Scharf verurteilte er die Entscheidung von Bundeskanzlerin Angela Merkel zur Aufnahme Zehntausender Asylbewerber aus Ungarn. Das sei nicht nur ein falsches Signal gewesen. Merkel habe für die Kosten, die aus dieser Entscheidung entstünden, zudem keine Haushaltsermächtigung gehabt. „Selbst für eine Pastorentochter war das ein großzügiger Einwurf in den Klingelbeutel“, kritisierte Kölmel, der die aus der Entscheidung entstandenen Kosten allein für das erste Jahr auf 100 Millionen Euro schätzt.

Lucke forderte die Bundesregierung auf, in der gegenwärtigen Asylkrise die Hilfe auf Familien, Frauen und Kinder zu konzentrieren, da diese am verletzlichsten seien. „Derzeit kommen aber vor allem kräftige junge Männer zu uns“, kritisierte der frühere AfD-Vorsitzende, der sich den einen oder anderen Seitenhieb auf seine alte Partei , die er als „Schmutzfänger“ für den rechten Rand bezeichnete, nicht verkneifen konnte. Auf der Straße werde er häufig angesprochen und für seinen Austritt aus der AfD gelobt, berichtete Lucke.

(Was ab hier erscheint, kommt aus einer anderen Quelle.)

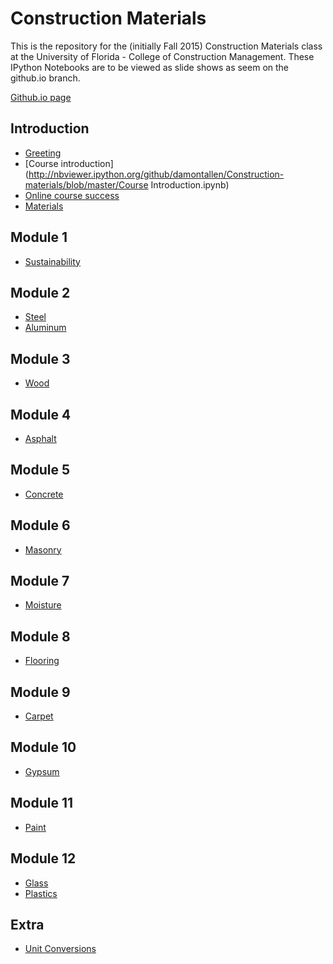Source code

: 
# Construction Materials

This is the repository for the (initially Fall 2015) Construction Materials class
at the University of Florida - College of Construction Management.  These IPython
Notebooks are to be viewed as slide shows as seem on the github.io branch.

[Github.io page](http://damontallen.github.io/Construction-materials/)


## Introduction

* [Greeting](http://nbviewer.ipython.org/github/damontallen/Construction-materials/blob/master/Greetings.ipynb)
* [Course introduction](http://nbviewer.ipython.org/github/damontallen/Construction-materials/blob/master/Course Introduction.ipynb)
* [Online course success](http://nbviewer.ipython.org/github/damontallen/Construction-materials/blob/master/Online%20course%20success.ipynb)
* [Materials](http://nbviewer.ipython.org/github/damontallen/Construction-materials/blob/master/Materials.ipynb)


## Module 1

* [Sustainability](http://nbviewer.ipython.org/github/damontallen/Construction-materials/blob/master/Sustainability.ipynb)


## Module 2

* [Steel](http://nbviewer.ipython.org/github/damontallen/Construction-materials/blob/master/Steel.ipynb)
* [Aluminum](http://nbviewer.ipython.org/github/damontallen/Construction-materials/blob/master/Aluminum.ipynb)


## Module 3

* [Wood](http://nbviewer.ipython.org/github/damontallen/Construction-materials/blob/master/Wood.ipynb)


## Module 4

* [Asphalt](http://nbviewer.ipython.org/github/damontallen/Construction-materials/blob/master/Asphalt.ipynb)


## Module 5

* [Concrete](http://nbviewer.ipython.org/github/damontallen/Construction-materials/blob/master/Concrete.ipynb)


## Module 6

* [Masonry](http://nbviewer.ipython.org/github/damontallen/Construction-materials/blob/master/Masonry.ipynb)


## Module 7

* [Moisture](http://nbviewer.ipython.org/github/damontallen/Construction-materials/blob/master/Moisture.ipynb)


## Module 8

* [Flooring](http://nbviewer.ipython.org/github/damontallen/Construction-materials/blob/master/Flooring.ipynb)


## Module 9

* [Carpet](http://nbviewer.ipython.org/github/damontallen/Construction-materials/blob/master/Carpet.ipynb)


## Module 10

* [Gypsum](http://nbviewer.ipython.org/github/damontallen/Construction-materials/blob/master/Gypsum.ipynb)


## Module 11

* [Paint](http://nbviewer.ipython.org/github/damontallen/Construction-materials/blob/master/Paint.ipynb)


## Module 12

* [Glass](http://nbviewer.ipython.org/github/damontallen/Construction-materials/blob/master/Glass.ipynb)
* [Plastics](http://nbviewer.ipython.org/github/damontallen/Construction-materials/blob/master/Plastic.ipynb)

## Extra

* [Unit Conversions](http://nbviewer.jupyter.org/github/damontallen/Construction-materials/blob/master/Units%20and%20Prefixes.ipynb)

Nach Angaben von Generalsekretärin Ulrike Trebesius hat Alfa mittlerweile 1.000 Mitglieder. Zudem lägen 2.500 weitere Aufnahmeanträge vor. Jeden Tag kämen 20 hinzu, berichtete die Europaabgeordnete. Im Frühjahr 2016 will die Partei bei den Landtagswahlen in Baden-Württemberg und Rheinland-Pfalz antreten. Dort sowie in Mecklenburg-Vorpommern und Bremen wurden bereits Landesverbände gegründet. Am Wochenende folgen Niedersachsen, danach Berlin und Nordrhein-Westfalen.